С 1936 г. М. В. Воеводский возглавляет работу Деснинской экспедиции, перед которой ставится задача комплексного исследования памятников бассейна р. Десны от палеолита до средневековья включительно. В 1944 г., вместе с профессором В. И. Громовым, он руководит разведками и раскопками Рязанской экспедиции в бассейне рр. Оки и Цны (Студзицкая С. В., 1988, с.12)

В августе 1946 г. Михаил Вацлавович впервые посетил Курск. «Во время осмотра археологического отдела КОКМа было обнаружено много кремневых орудий классического солютре, добытых сотрудником Курского музея В. И. Самсоновым в 1941 г. Ввиду большого интереса было решено произвести обследование местонахождения» (ГАКО. Ф.Р-3139, оп.8, д.128, л. 82). Сопровождаемые В. И. Самсоновым, М. В. Воеводский и бывшие с ним сотрудники Деснинской экспедиции М. Д. Гвоздовер, О. Н. Мельниковская, В. Е. Звягинцева выехали в Авдеево. «Для выяснения условий залегания культурного слоя и сбора датирующих предметов нами, — писали в отчёте участники разведки, — был заложен на левом берегу р. Рогозны раскоп № 1 размером 5,5 х 10 м, ряд зачисток на берегу по обе стороны раскопа и несколько шурфов в глубину поймы — в сторону русла р.Сейма» (ГАКО. Ф.Р-3139, оп.8, д.128, л.83).

С.Н. Замятнин.
Рис. 10.
«Палеолитическая Венера».
Авдеевская стоянка.
(Октябрьский район).

Работы, проведенные Деснинской экспедицией в 1947-1948 гг., ознаменовали начало нового этапа в археологическом изучении Курской земли. Сотрудниками экспедиции проводятся широкомасштабные раскопки Авдеевской верхнепалеолитической стоянки (Воеводский М. В., 1946-1948 гг.; Гвоздовер М. Д., 1946-1947 гг.), исследуется Липинский археологический комплекс: селище (Розенфельдт Р. Л., 1948 г.), курганный (Засурцев П. И., 1948-1949 гг.) и грунтовый (Алихова А. Е., 1948 г.; Засурцев П. И., 1949 г.) могильники, городище (Розенфельдт Р. Л., 1947 г.; Засурцев П. И., 1951 г.); проводится шурфовка Шуклинского городища (Мельниковская О. Н., 1947 г.), обследуются селища скифского времени в районе Авдеева и Липина (Алихова А. Е., 1946-1948 гг.).
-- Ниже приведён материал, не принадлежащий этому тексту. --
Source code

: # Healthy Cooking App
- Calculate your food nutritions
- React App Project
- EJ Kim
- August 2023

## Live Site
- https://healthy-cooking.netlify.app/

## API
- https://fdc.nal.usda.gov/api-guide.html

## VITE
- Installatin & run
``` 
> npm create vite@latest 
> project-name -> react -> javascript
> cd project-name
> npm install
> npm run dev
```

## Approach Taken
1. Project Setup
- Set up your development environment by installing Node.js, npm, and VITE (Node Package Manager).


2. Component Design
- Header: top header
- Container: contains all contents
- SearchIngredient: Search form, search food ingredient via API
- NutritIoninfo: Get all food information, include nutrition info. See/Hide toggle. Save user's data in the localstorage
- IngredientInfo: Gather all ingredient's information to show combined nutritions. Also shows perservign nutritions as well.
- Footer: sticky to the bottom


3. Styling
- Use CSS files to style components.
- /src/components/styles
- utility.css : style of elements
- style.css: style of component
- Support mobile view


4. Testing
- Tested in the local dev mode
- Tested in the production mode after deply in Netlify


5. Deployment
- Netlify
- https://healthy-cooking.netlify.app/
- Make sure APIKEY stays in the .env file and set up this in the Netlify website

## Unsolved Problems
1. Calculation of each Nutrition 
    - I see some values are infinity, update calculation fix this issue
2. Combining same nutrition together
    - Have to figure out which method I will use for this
В 1948 г. у Михаила Вацлавовича начинает развиваться рак горла, поэтому организацию экспедиции берет на себя А. Е. Алихова. Все усилия было решено сосредоточить на раскопках Авдеево, по территории которой планировалось провести крупную ЛЭП. Силами пяти отрядов была вскрыта площадь в 420 мг и заложены многочисленные шурфы к юго-востоку от раскопа.)

Полевой сезон 1948 г. стал последним для М. В. Воеводского. 23 октября он скончался после операции по удалению горловой раковой опухоли. Однако со смертью М. В. Воеводского начатые Деснинской экспедицией исследования были продолжены целой плеядой выдающихся советских археологов.

Исследование Авдеевской палеолитической стоянки было завершено в 1949 г. выдающимся советским археологом-палеолитоведом, кандидатом исторических наук, сотрудником ИИМК Александром Николаевичем Рогачевым (1912-1984 гг.).

Александр Николаевич родился в с. Альдия Моршанского уезда Тамбовской губернии, в бедной крестьянской семье. В 1928 г. он поступил в Моршанский педагогический техникум, откуда благодаря успешной учебе был направлен на педагогический факультет Воронежского университета. Через два года, в 1931 г., Александр Николаевич переводится в ЛГУ, где начинает изучать археологию. После окончания Ленинградского университета — поступает в аспирантуру ГАИМК, где его научными руководителями становятся П. П. Ефименко и Ф. П. Кипарисов. В 1934 г. имеющий уже за своими плечами опыт раскопок городищ и курганных могильников Александр Николаевич отправляется в качестве помощника профессора П. П. Ефименко в Воронежскую область на раскопки стоянки Костенки-I, ставшей к тому времени эталоном палеолитического памятника. Раскопки предвоенных лет в Костенках — это цепь блестящих успехов: за Костенками-I следует Тельманская стоянка, затем Александровка, где были раскопаны жилища, близкие по времени, но совершенно различные по традициям домостроительства и кремневого инвентаря.

С.Н. Замятнин.
Рис. 11.
1 — А. Н. Рогачёв

В 1939 г. Александра Николаевича призывают на службу в Красную Армию, где его застает Великая Отечественная война, на фронтах которой он сражается до самой Победы. В 1947 г., после демобилизации, Рогачев возвращается в ИИМК, а год спустя успешно защищает кандидатскую диссертацию, посвященную стоянке Костенки-4.

С.Н. Замятнин.
Рис. 11.
2— В. П. Левенок

В 1949 г. Александру Николаевичу предлагают, как специалисту по костенковским памятникам, завершить исследования Авдеевской палеолитической стоянки. В работе Сеймско-Донской русско-украинской экспедиции, просуществовавшей всего один год, приняли участие Е. А. Векилова, М. Д. Гвоздовер,

И. И. Ильенко и геолог М. Н. Грищенко, уже работавший с А. Н. Рогачевым несколько лет в донских экспедициях. В качестве консультанта раскопки несколько раз посещал Ц. П. Ефименко.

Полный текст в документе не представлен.